Alhamdulillah saya hanya 2 kali ke toilet setiap harinya. Untuk menghindari antrean panjang, saya ke toilet setelah sholat Maghrib dan Subuh karena pada saat-saat itulah para jamaah sedang fokus ibadah.
Beruntung tenda kami dekat terowongan sehingga tak terlalu jauh dari Jamarat. Keberadaan terowongan juga membantu mengurangi panas terik yang menyengat, walau pernah terjadi tragedi beberapa tahun lalu karena jamaah saling berdesakan.Â
Sekarang sudah diatur jamaah dari maktab atau tenda mana saja yang boleh melintas sehingga tidak terjadi penumpukan jamaah pada satu waktu. Kalau terowongan penuh petugas langsung menutup jalan dan menggembok pagar maktab agar tidak ada yang memaksakan diri masuk ke terowongan.
Awan tampak mendung melindungi jamaah yang sedang melempar jumroh. Saat perjalanan pulang, hujan rintik-rintik mulai menerpa, lama-lama menjadi gerimis kecil hingga tiba di tenda.
Perjalanan hari pertama lancar dan tak terlalu ramai jamaah karena sudah diatur per maktab waktu untuk melempar jumroh. Hari pertama pula kami langsung tahallul atau mencukur rambut usai melempar batu dan menanggalkan baju ihrom berganti dengan pakaian biasa.

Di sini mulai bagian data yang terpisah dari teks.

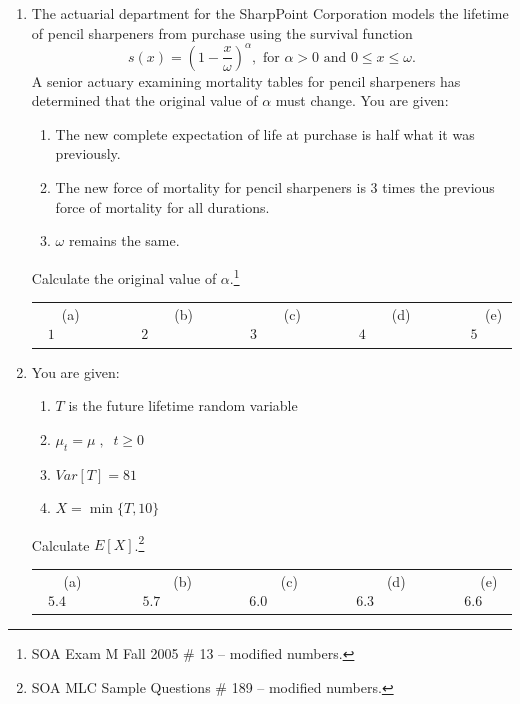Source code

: \documentclass[11pt,fleqn,oneside]{book}
\begin{document}
\begin{enumerate}
\normalsize
\item The actuarial department for the SharpPoint Corporation models the lifetime of pencil sharpeners from purchase using the survival function
$$
s(x) = \left(1 - \frac{x}{\omega}\right)^{\alpha}, \text{ for }\alpha >0 \text{ and } 0 \leq x \leq \omega.
$$
A senior actuary examining mortality tables for pencil sharpeners has determined that the original value of $\alpha$ must change. You are given:
\begin{enumerate}
\item The new complete expectation of life at purchase is half what it was previously.
\item The new force of mortality for pencil sharpeners is 3 times the previous force of mortality for all durations.
\item $\omega$ remains the same.
\end{enumerate}
Calculate the original value of $\alpha$.\footnote[3]{SOA Exam M Fall 2005 \# 13 -- modified numbers.}

\vspace{0.25cm}
\small
\begin{center}
\begin{tabular}{c c c c c}
(a) $1\;\;\;\;\;\;\;\;\;\;$ & 
$\;\;\;\;\;\;\;\;\;\;$(b) $2\;\;\;\;\;\;\;\;\;\;$ &
$\;\;\;\;\;\;\;\;\;\;$(c) $3\;\;\;\;\;\;\;\;\;\;$ & 
$\;\;\;\;\;\;\;\;\;\;$(d) $4 \;\;\;\;\;\;\;\;\;\;$ &
$\;\;\;\;\;\;\;\;\;\;$(e) $5$ 
\end{tabular}
\end{center}
\vspace{0.1cm}

\newpage
\normalsize

\item You are given:
\begin{enumerate}
\item $T$ is the future lifetime random variable
\item $\mu_t=\mu\;,\;\;t \geq 0$
\item $Var[T] = 81$
\item $X=\min\{T,10\}$
\end{enumerate}
Calculate $E[X]$.\footnote[4]{SOA MLC Sample Questions \# 189 -- modified numbers.}

\vspace{0.35cm}
\small
\begin{center}
\begin{tabular}{c c c c c}
(a) $5.4\;\;\;\;\;\;\;\;$ & 
$\;\;\;\;\;\;\;\;$(b) $5.7\;\;\;\;\;\;\;\;$ &
$\;\;\;\;\;\;\;\;$(c) $6.0\;\;\;\;\;\;\;\;$ & 
$\;\;\;\;\;\;\;\;$(d) $6.3 \;\;\;\;\;\;\;\;$ &
$\;\;\;\;\;\;\;\;$(e) $6.6$ 
\end{tabular}
\end{center}


\end{enumerate}
\end{document}
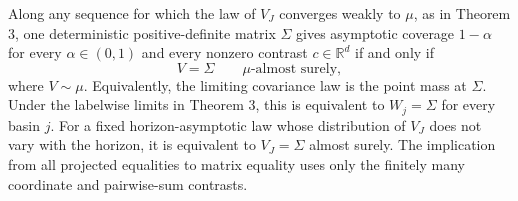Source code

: Along any sequence for which the law of \(V_J\) converges weakly to \(\mu\), as in Theorem 3, one deterministic positive-definite matrix \(\Sigma\) gives asymptotic coverage \(1-\alpha\) for every \(\alpha\in(0,1)\) and every nonzero contrast \(c\in\mathbb R^d\) if and only if
\[
 V=\Sigma\qquad\mu\text{-almost surely},
\]
where \(V\sim\mu\). Equivalently, the limiting covariance law is the point mass at \(\Sigma\). Under the labelwise limits in Theorem 3, this is equivalent to \(W_j=\Sigma\) for every basin \(j\). For a fixed horizon-asymptotic law whose distribution of \(V_J\) does not vary with the horizon, it is equivalent to \(V_J=\Sigma\) almost surely. The implication from all projected equalities to matrix equality uses only the finitely many coordinate and pairwise-sum contrasts.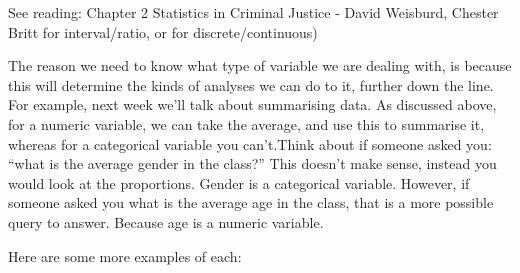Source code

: \documentclass[]{book}
\theoremstyle{definition}
\theoremstyle{definition}
\theoremstyle{definition}
\theoremstyle{remark}
\begin{document}
See reading: Chapter 2 Statistics in Criminal Justice - David Weisburd,
Chester Britt for interval/ratio, or for discrete/continuous)

The reason we need to know what type of variable we are dealing with, is
because this will determine the kinds of analyses we can do to it,
further down the line. For example, next week we'll talk about
summarising data. As discussed above, for a numeric variable, we can
take the average, and use this to summarise it, whereas for a
categorical variable you can't.Think about if someone asked you: ``what
is the average gender in the class?'' This doesn't make sense, instead
you would look at the proportions. Gender is a categorical variable.
However, if someone asked you what is the average age in the class, that
is a more possible query to answer. Because age is a numeric variable.

Here are some more examples of each:
\end{document}
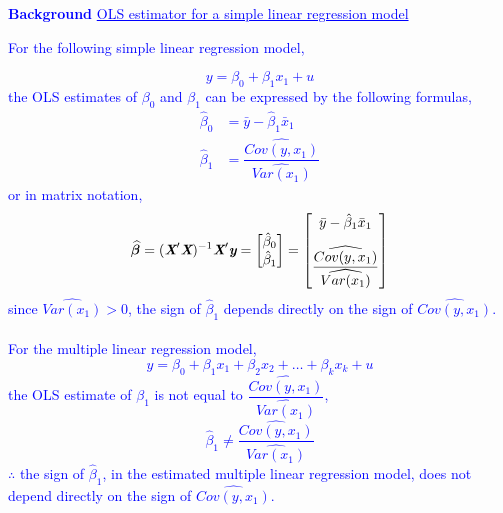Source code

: \documentclass[12pt]{report}
\newenvironment{blueframed}[1][blue]
{\def\FrameCommand{\fboxsep=\FrameSep\fcolorbox{#1}{white}}%
\MakeFramed {\advance\hsize-\width \FrameRestore}}
{\endMakeFramed}
\begin{document}
\justify
\begin{blueframed}
	\textcolor{blue}{\textbf{Background}}
	\vspace{-\baselineskip}
	\justify
	\textcolor{blue}{\underline{OLS estimator for a simple linear regression model}}
	
	\noindent \textcolor{blue}
	{
		\noindent For the following simple linear regression model, 
}\end{blueframed}

\justify
\begin{blueframed}
	\noindent \textcolor{blue}
	{
		\noindent $$y = \beta_0 + \beta_1 x_1 + u$$  the OLS estimates of $\beta_0$ and $\beta_1$ can be expressed by the following formulas,
		\begin{align*}
		\hat{\beta}_0 &= \bar{y} - \hat{\beta}_1\bar{x}_1 \\
		\hat{\beta}_1 &= \dfrac{\widehat{Cov(y,x_1)}}{\widehat{Var(x_1)}}
		\end{align*}
		or in matrix notation, $$\widehat{\boldsymbol{\beta}} 
		= (\textit{\textbf{X}}'\textit{\textbf{X}})^{-1}\textit{\textbf{X}}'\textit{\textbf{y}}
		=
		\begin{bmatrix}
		\hat{\beta}_0 \\
		\hat{\beta}_1 
		\end{bmatrix}
		=
		\begin{bmatrix}
		\bar{y} - \hat{\beta}_1\bar{x}_1 \\[10pt]
		\dfrac{\widehat{Cov(y,x_1)}}{\widehat{Var(x_1)}} 
		\end{bmatrix}$$
		since $\widehat{Var(x_1)}>0$, the sign of $\hat{\beta}_1$ depends directly on the sign of $\widehat{Cov(y,x_1)}$. \\ \\ For the multiple linear regression model, $$y = \beta_0 + \beta_1 x_1 + \beta_2 x_2 + \dots + \beta_k x_k + u$$ the OLS estimate of $\beta_1$ is not equal to $\dfrac{\widehat{Cov(y,x_1)}}{\widehat{Var(x_1)}}$, $$\hat{\beta}_1 \neq \dfrac{\widehat{Cov(y,x_1)}}{\widehat{Var(x_1)}}$$ $\therefore$ the sign of $\hat{\beta}_1$, in the estimated multiple linear regression model, does not depend directly on the sign of $\widehat{Cov(y,x_1)}$.
}\end{blueframed}
\end{document}
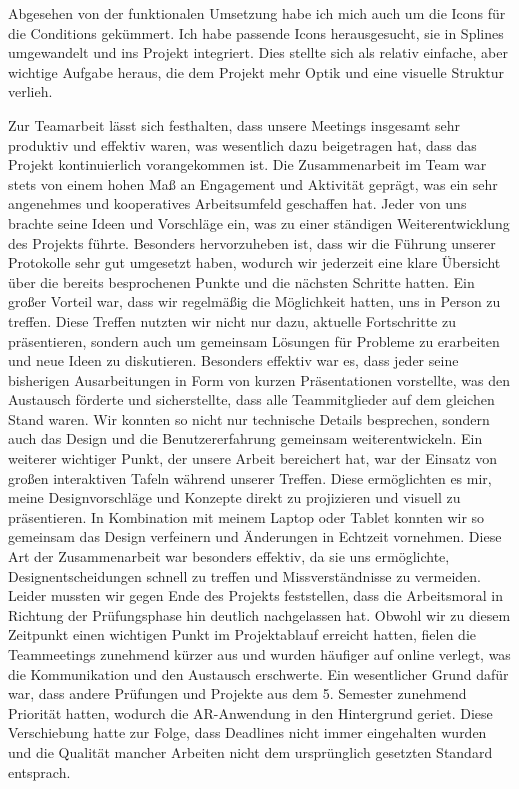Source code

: \documentclass[11pt]{article}
\begin{document}
    Abgesehen von der funktionalen Umsetzung habe ich mich auch um die Icons für die Conditions gekümmert. Ich habe passende Icons herausgesucht, sie in Splines umgewandelt und ins Projekt integriert. Dies stellte sich als relativ einfache, aber wichtige Aufgabe heraus, die dem Projekt mehr Optik und eine visuelle Struktur verlieh.

    Zur Teamarbeit lässt sich festhalten, dass unsere Meetings insgesamt sehr produktiv und effektiv waren, was wesentlich dazu beigetragen hat, dass das Projekt kontinuierlich vorangekommen ist. Die Zusammenarbeit im Team war stets von einem hohen Maß an Engagement und Aktivität geprägt, was ein sehr angenehmes und kooperatives Arbeitsumfeld geschaffen hat. Jeder von uns brachte seine Ideen und Vorschläge ein, was zu einer ständigen Weiterentwicklung des Projekts führte. Besonders hervorzuheben ist, dass wir die Führung unserer Protokolle sehr gut umgesetzt haben, wodurch wir jederzeit eine klare Übersicht über die bereits besprochenen Punkte und die nächsten Schritte hatten.
    Ein großer Vorteil war, dass wir regelmäßig die Möglichkeit hatten, uns in Person zu treffen. Diese Treffen nutzten wir nicht nur dazu, aktuelle Fortschritte zu präsentieren, sondern auch um gemeinsam Lösungen für Probleme zu erarbeiten und neue Ideen zu diskutieren. Besonders effektiv war es, dass jeder seine bisherigen Ausarbeitungen in Form von kurzen Präsentationen vorstellte, was den Austausch förderte und sicherstellte, dass alle Teammitglieder auf dem gleichen Stand waren. Wir konnten so nicht nur technische Details besprechen, sondern auch das Design und die Benutzererfahrung gemeinsam weiterentwickeln.
    Ein weiterer wichtiger Punkt, der unsere Arbeit bereichert hat, war der Einsatz von großen interaktiven Tafeln während unserer Treffen. Diese ermöglichten es mir, meine Designvorschläge und Konzepte direkt zu projizieren und visuell zu präsentieren. In Kombination mit meinem Laptop oder Tablet konnten wir so gemeinsam das Design verfeinern und Änderungen in Echtzeit vornehmen. Diese Art der Zusammenarbeit war besonders effektiv, da sie uns ermöglichte, Designentscheidungen schnell zu treffen und Missverständnisse zu vermeiden.
    Leider mussten wir gegen Ende des Projekts feststellen, dass die Arbeitsmoral in Richtung der Prüfungsphase hin deutlich nachgelassen hat. Obwohl wir zu diesem Zeitpunkt einen wichtigen Punkt im Projektablauf erreicht hatten, fielen die Teammeetings zunehmend kürzer aus und wurden häufiger auf online verlegt, was die Kommunikation und den Austausch erschwerte. Ein wesentlicher Grund dafür war, dass andere Prüfungen und Projekte aus dem 5. Semester zunehmend Priorität hatten, wodurch die AR-Anwendung in den Hintergrund geriet. Diese Verschiebung hatte zur Folge, dass Deadlines nicht immer eingehalten wurden und die Qualität mancher Arbeiten nicht dem ursprünglich gesetzten Standard entsprach.
\end{document}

Esoknya pelemparan jumroh dilakukan di tiga tempat sekaligus, Jumratul Ula, Wustho, dan Aqabah. Menjelang masuk ke gedung Jamarat hujan deras melanda disertai dengan angin ribut. Sebagian jalan banjir semata kaki, namun perjalanan tetap lancar hingga ke tempat pelemparan batu.
Hujan masih lebat ketika kembali ke kemah membuat baju basah kuyup. Jalanan banjir dekat tenda maktab memaksa kami harus memutar agak jauh untuk menuju tenda. Semakin ramainya jamaah di arah sebaliknya membuat jalan ke maktab juga ditutup sehingga harus lewat jembatan untuk menyeberanginya.
Untunglah semuanya ketemu dalam waktu singkat dan terpaksa harus menata kembali tempat berbaring karena basah akibat banjir sesaat.